Removed all components besides CPU, PSU and mobo. Still will not power on. Fans twitch.
Removed mobo from the case to ensure no shorts; Still will not power on. Fans twitch.
Tried power supply in another, far less powerful computer; *PSU fan does not spin* (twitches; It isn't seized), but computer powers on.
Tried another power supply (an old Antec TruePower 2.0 430W, so it might not be surprising), no dice.
*PC powers on* _if the 12v connectors are not connected_.
Narrowed to PSU failure; Possible that mobo or CPU fried with it.
*Related Specs*:

ASUS M3A32-MVP Deluxe
AMD Athlon X2 6000+ (3.0GHz, Windsor, 125W)
4x1GB Generic/SpecTek DDR2-800
Sapphire Radeon HD 4850 512MB
SPI 600GLN 600W PSU (the real weak link here)
Antec 900 case
All approx. *1 year or so* in use.
Temperature readings were normal before this occurred (CPU ~40-50*C / GPU 60~70*C).
I don't have any other power supplies that might be able to power the computer, so I can't really test to be absolutely certain that it's only the power supply that's failed (I can barely afford to replace _that_). Any ideas?


----------



## ArielMT (Sep 27, 2009)

Buy a PSU tester and test your power supplies plugged into nothing but the tester and mains.
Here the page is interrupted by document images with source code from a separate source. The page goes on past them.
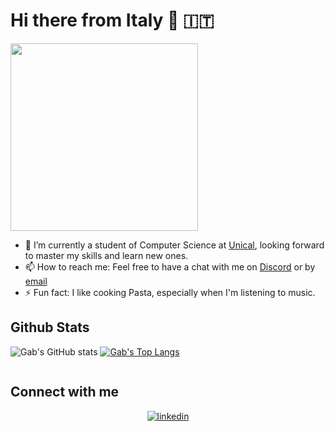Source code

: # Hi there from Italy 👋 :it:

<img src="https://media.tenor.com/qLPr-ts8xkIAAAAM/hasbulla.gif" alt="" width="300"/>

- 🌱 I’m currently a student of Computer Science at [Unical](https://corsi.unical.it/lt-lmcu/informatica/), looking forward to master my skills and learn new ones.
- 📫 How to reach me: Feel free to have a chat with me on [Discord](https://discord.com/channels/@me/481005067990990849/) or by [email](mailto:gabriele.grillo.2003@gmail.com)
- ⚡ Fun fact: I like cooking Pasta, especially when I'm listening to music.


## Github Stats  

![Gab's GitHub stats](https://github-readme-stats.vercel.app/api?username=gabrielegrillo&count_private=true&theme=dark&show_icons=true)
[![Gab's Top Langs](https://github-readme-stats.vercel.app/api/top-langs/?username=gabrielegrillo&theme=dark)](https://github.com/anuraghazra/github-readme-stats)


<img src="https://komarev.com/ghpvc/?username=gabrielegrillo&style=flat-square&color=blue" alt=""/>


<br/>  


## Connect with me  
<div align="center">
<a href="https://linkedin.com/in/gabrielegrillo03" target="_blank">
<img src=https://img.shields.io/badge/linkedin-%231E77B5.svg?&style=for-the-badge&logo=linkedin&logoColor=white alt=linkedin style="margin-bottom: 5px;" />
</a>  
</div>  
  

<br/>  

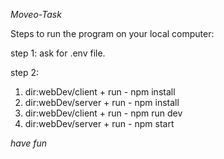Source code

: *Moveo-Task*

Steps to run the program on your local computer:

step 1:
ask for .env file.

step 2:
1. dir:webDev/client + run - npm install
2. dir:webDev/server + run - npm install
3. dir:webDev/client + run - npm run dev
4. dir:webDev/server + run - npm start


*have fun*
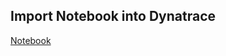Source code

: ## Import Notebook into Dynatrace

[Notebook](https://github.com/dynatrace-wwse/enablement-kubernetes-opentelemetry/tree/main/lab-modules/opentelemetry-logs/blob/code-spaces/opentelemetry-logs_dt_notebook.json)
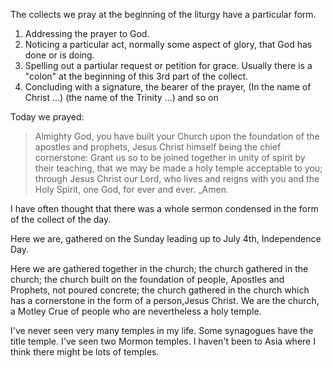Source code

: The collects we pray at the beginning of the liturgy have a particular form. 

1. Addressing the prayer to God.
2. Noticing a particular act, normally some aspect of glory, that God has done or is doing.
3. Spelling out a partiular request or petition for grace. Usually there is a "colon" at the beginning of this 3rd part of the collect.
4. Concluding with a signature, the bearer of the prayer, (In the name of Christ ...) (the name of the Trinity ...) and so on

Today we prayed:

> Almighty God, you have built your Church upon the foundation of the apostles and prophets, Jesus Christ himself being the chief cornerstone: Grant us so to be joined together in unity of spirit by their teaching, that we may be made a holy temple acceptable to you; through Jesus Christ our Lord, who lives and reigns with you and the Holy Spirit, one God, for ever and ever. _Amen.

I have often thought that there was a whole sermon condensed in the form of the collect of the day.

Here we are, gathered on the Sunday leading up to July 4th, Independence Day.

Here we are gathered together in the church; the church gathered in the church; the church built on the foundation of people, Apostles and Prophets, not poured concrete;  the church gathered in the church which has a cornerstone in the form of a person,Jesus Christ. We are the church, a Motley Crue of people who are nevertheless a holy temple.

I've never seen very many temples in my life. Some synagogues have the title temple. I've seen two Mormon temples. I haven't been to Asia where I think there might be lots of temples.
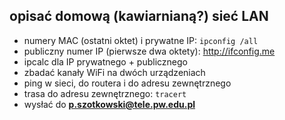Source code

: ## opisać domową (kawiarnianą?) sieć LAN

* numery MAC (ostatni oktet) i prywatne IP: `ipconfig /all`
* publiczny numer IP (pierwsze dwa oktety): http://ifconfig.me
* ipcalc dla IP prywatnego + publicznego
* zbadać kanały WiFi na dwóch urządzeniach
* ping w sieci, do routera i do adresu zewnętrznego
* trasa do adresu zewnętrznego: `tracert`
* wysłać do **p.szotkowski@tele.pw.edu.pl**
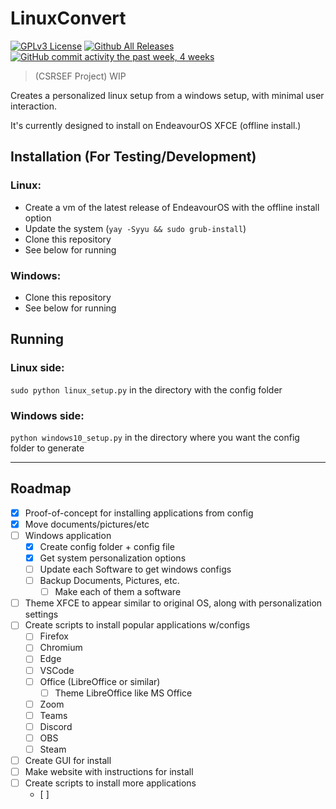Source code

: # LinuxConvert

[![GPLv3 License](https://img.shields.io/badge/License-GPL%20v3-green.svg)](https://opensource.org/licenses/)
[![Github All Releases](https://img.shields.io/github/downloads/whop42/LinuxConvert/total.svg?style=flat)]()
[![GitHub commit activity the past week, 4 weeks](https://img.shields.io/github/commit-activity/w/whop42/LinuxConvert.svg?style=flat)]()

> (CSRSEF Project)
> WIP

Creates a personalized linux setup from a windows setup, with minimal user interaction.

It's currently designed to install on EndeavourOS XFCE (offline install.)

## Installation (For Testing/Development)

### Linux:

- Create a vm of the latest release of EndeavourOS with the offline install option
- Update the system (`yay -Syyu && sudo grub-install`) <!-- delete this after the grub issue fixed -->
- Clone this repository
- See below for running

### Windows:

- Clone this repository
- See below for running

## Running

### Linux side:

`sudo python linux_setup.py` in the directory with the config folder

### Windows side:

`python windows10_setup.py` in the directory where you want the config folder to generate

---
## Roadmap

- [x] Proof-of-concept for installing applications from config
- [X] Move documents/pictures/etc
- [ ] Windows application
    - [X] Create config folder + config file
    - [X] Get system personalization options
    - [ ] Update each Software to get windows configs
    - [ ] Backup Documents, Pictures, etc.
        - [ ] Make each of them a software
- [ ] Theme XFCE to appear similar to original OS, along with personalization settings
- [ ] Create scripts to install popular applications w/configs
    - [ ] Firefox
    - [ ] Chromium
    - [ ] Edge
    - [ ] VSCode
    - [ ] Office (LibreOffice or similar)
        - [ ] Theme LibreOffice like MS Office
    - [ ] Zoom
    - [ ] Teams
    - [ ] Discord
    - [ ] OBS
    - [ ] Steam
- [ ] Create GUI for install
- [ ] Make website with instructions for install
- [ ] Create scripts to install more applications
    - [ ]  
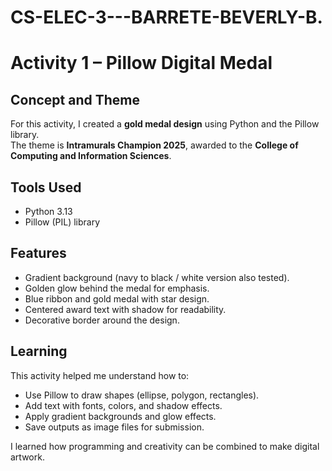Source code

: # CS-ELEC-3---BARRETE-BEVERLY-B.

# Activity 1 – Pillow Digital Medal

## Concept and Theme
For this activity, I created a **gold medal design** using Python and the Pillow library.  
The theme is **Intramurals Champion 2025**, awarded to the **College of Computing and Information Sciences**.  

## Tools Used
- Python 3.13
- Pillow (PIL) library

## Features
- Gradient background (navy to black / white version also tested).
- Golden glow behind the medal for emphasis.
- Blue ribbon and gold medal with star design.
- Centered award text with shadow for readability.
- Decorative border around the design.

## Learning
This activity helped me understand how to:
- Use Pillow to draw shapes (ellipse, polygon, rectangles).
- Add text with fonts, colors, and shadow effects.
- Apply gradient backgrounds and glow effects.
- Save outputs as image files for submission.

I learned how programming and creativity can be combined to make digital artwork.

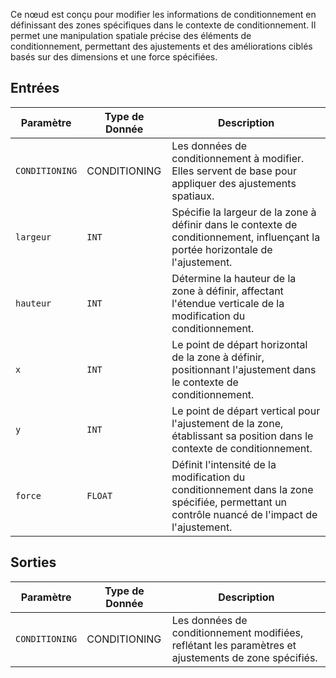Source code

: Ce nœud est conçu pour modifier les informations de conditionnement en définissant des zones spécifiques dans le contexte de conditionnement. Il permet une manipulation spatiale précise des éléments de conditionnement, permettant des ajustements et des améliorations ciblés basés sur des dimensions et une force spécifiées.

## Entrées

| Paramètre | Type de Donnée | Description |
|-----------|-------------|-------------|
| `CONDITIONING` | CONDITIONING | Les données de conditionnement à modifier. Elles servent de base pour appliquer des ajustements spatiaux. |
| `largeur`   | `INT`      | Spécifie la largeur de la zone à définir dans le contexte de conditionnement, influençant la portée horizontale de l'ajustement. |
| `hauteur`  | `INT`      | Détermine la hauteur de la zone à définir, affectant l'étendue verticale de la modification du conditionnement. |
| `x`       | `INT`      | Le point de départ horizontal de la zone à définir, positionnant l'ajustement dans le contexte de conditionnement. |
| `y`       | `INT`      | Le point de départ vertical pour l'ajustement de la zone, établissant sa position dans le contexte de conditionnement. |
| `force`| `FLOAT`    | Définit l'intensité de la modification du conditionnement dans la zone spécifiée, permettant un contrôle nuancé de l'impact de l'ajustement. |

## Sorties

| Paramètre | Type de Donnée | Description |
|-----------|-------------|-------------|
| `CONDITIONING` | CONDITIONING | Les données de conditionnement modifiées, reflétant les paramètres et ajustements de zone spécifiés. |
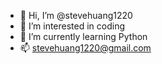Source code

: - 👋 Hi, I’m @stevehuang1220
- 👀 I’m interested in coding
- 🌱 I’m currently learning Python
- 📫 stevehuang1220@gmail.com

<!---
stevehuang1220/stevehuang1220 is a ✨ special ✨ repository because its `README.md` (this file) appears on your GitHub profile.
You can click the Preview link to take a look at your changes.
--->
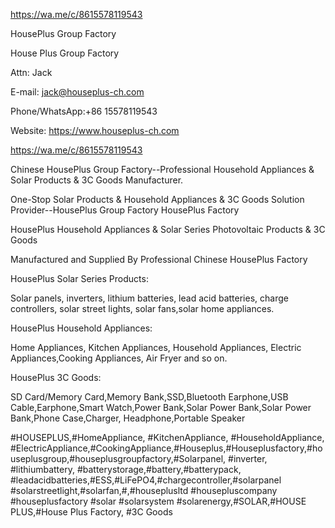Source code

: https://wa.me/c/8615578119543

HousePlus Group Factory

House Plus Group Factory

Attn: Jack

E-mail: jack@houseplus-ch.com

Phone/WhatsApp:+86 15578119543

Website: https://www.houseplus-ch.com

https://wa.me/c/8615578119543

Chinese HousePlus Group Factory--Professional Household Appliances & Solar Products & 3C Goods Manufacturer.




One-Stop Solar Products & Household Appliances & 3C Goods Solution Provider--HousePlus Group Factory HousePlus Factory

HousePlus Household Appliances & Solar Series Photovoltaic Products & 3C Goods

Manufactured and Supplied By Professional Chinese HousePlus Factory


HousePlus Solar Series Products:

Solar panels, inverters, lithium batteries, lead acid batteries, charge controllers, solar street lights, solar fans,solar home appliances.


HousePlus Household Appliances:

Home Appliances, Kitchen Appliances, Household Appliances, Electric Appliances,Cooking Appliances, Air Fryer and  so on.


HousePlus 3C Goods:

SD Card/Memory Card,Memory Bank,SSD,Bluetooth Earphone,USB Cable,Earphone,Smart Watch,Power Bank,Solar Power Bank,Solar Power Bank,Phone Case,Charger, Headphone,Portable Speaker



#HOUSEPLUS,#HomeAppliance, #KitchenAppliance, #HouseholdAppliance, #ElectricAppliance,#CookingAppliance,#Houseplus,#Houseplusfactory,#houseplusgroup,#houseplusgroupfactory,#Solarpanel, #inverter, #lithiumbattery, #batterystorage,#battery,#batterypack, #leadacidbatteries,#ESS,#LiFePO4,#chargecontroller,#solarpanel #solarstreetlight,#solarfan,#,#houseplusltd #housepluscompany #houseplusfactory #solar #solarsystem #solarenergy,#SOLAR,#HOUSE PLUS,#House Plus Factory, #3C Goods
Remove everything from the motherboard except the CPU and fans.  Remove the RAM, even.  [Edit: Saw that you did this already.]  Retest with a known-good PSU.

Where you go from there depends on which tests pass.  If both pass, you're looking at something you removed being the cause.


----------



## ZentratheFox (Sep 27, 2009)

To me all signs point to PSU. Then again, it could have also taken the mobo out with it.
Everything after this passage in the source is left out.